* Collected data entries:

════════════════════

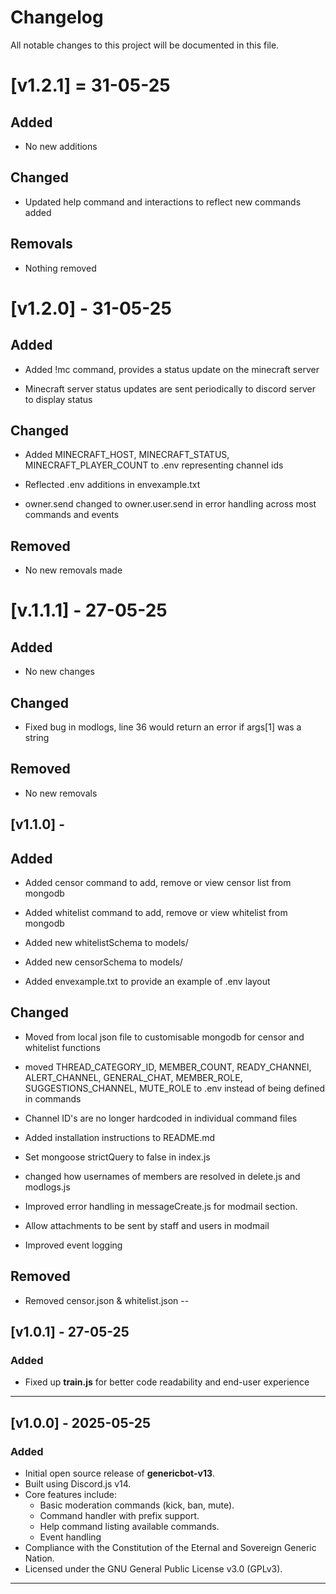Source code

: # Changelog

All notable changes to this project will be documented in this file.
# [v1.2.1] = 31-05-25
## Added

- No new additions

## Changed

- Updated help command and interactions to reflect new commands added

## Removals

- Nothing removed

# [v1.2.0] - 31-05-25

## Added

- Added !mc command, provides a status update on the minecraft server

- Minecraft server status updates are sent periodically to discord server to display status

## Changed

- Added MINECRAFT_HOST, MINECRAFT_STATUS, MINECRAFT_PLAYER_COUNT to .env representing channel ids

- Reflected .env additions in envexample.txt

- owner.send changed to owner.user.send in error handling across most commands and events

## Removed

- No new removals made

# [v.1.1.1] - 27-05-25

## Added 

- No new changes

## Changed

- Fixed bug in modlogs, line 36 would return an error if args[1] was a string

## Removed

- No new removals

## [v1.1.0] - 

## Added

- Added censor command to add, remove or view censor list from mongodb

- Added whitelist command to add, remove or view whitelist from mongodb

- Added new whitelistSchema to models/

- Added new censorSchema to models/

- Added envexample.txt to provide an example of .env layout

## Changed

- Moved from local json file to customisable mongodb for censor and whitelist functions

- moved THREAD_CATEGORY_ID, MEMBER_COUNT, READY_CHANNEl, ALERT_CHANNEL, GENERAL_CHAT, MEMBER_ROLE, SUGGESTIONS_CHANNEL, MUTE_ROLE to .env instead of being defined in commands

- Channel ID's are no longer hardcoded in individual command files

- Added installation instructions to README.md

- Set mongoose strictQuery to false in index.js

- changed how usernames of members are resolved in delete.js and modlogs.js

- Improved error handling in messageCreate.js for modmail section. 

- Allow attachments to be sent by staff and users in modmail

-  Improved event logging
## Removed
- Removed censor.json & whitelist.json
--

## [v1.0.1] - 27-05-25

### Added

- Fixed up **train.js** for better code readability and end-user experience

---

## [v1.0.0] - 2025-05-25

### Added
- Initial open source release of **genericbot-v13**.
- Built using Discord.js v14.
- Core features include:
  - Basic moderation commands (kick, ban, mute).
  - Command handler with prefix support.
  - Help command listing available commands.
  - Event handling
- Compliance with the Constitution of the Eternal and Sovereign Generic Nation.
- Licensed under the GNU General Public License v3.0 (GPLv3).

---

════════════════════

Select and copy every line from the records that includes the word "changes".

* ANSWER BELOW:
All notable changes to this project will be documented in this file.
- No new changes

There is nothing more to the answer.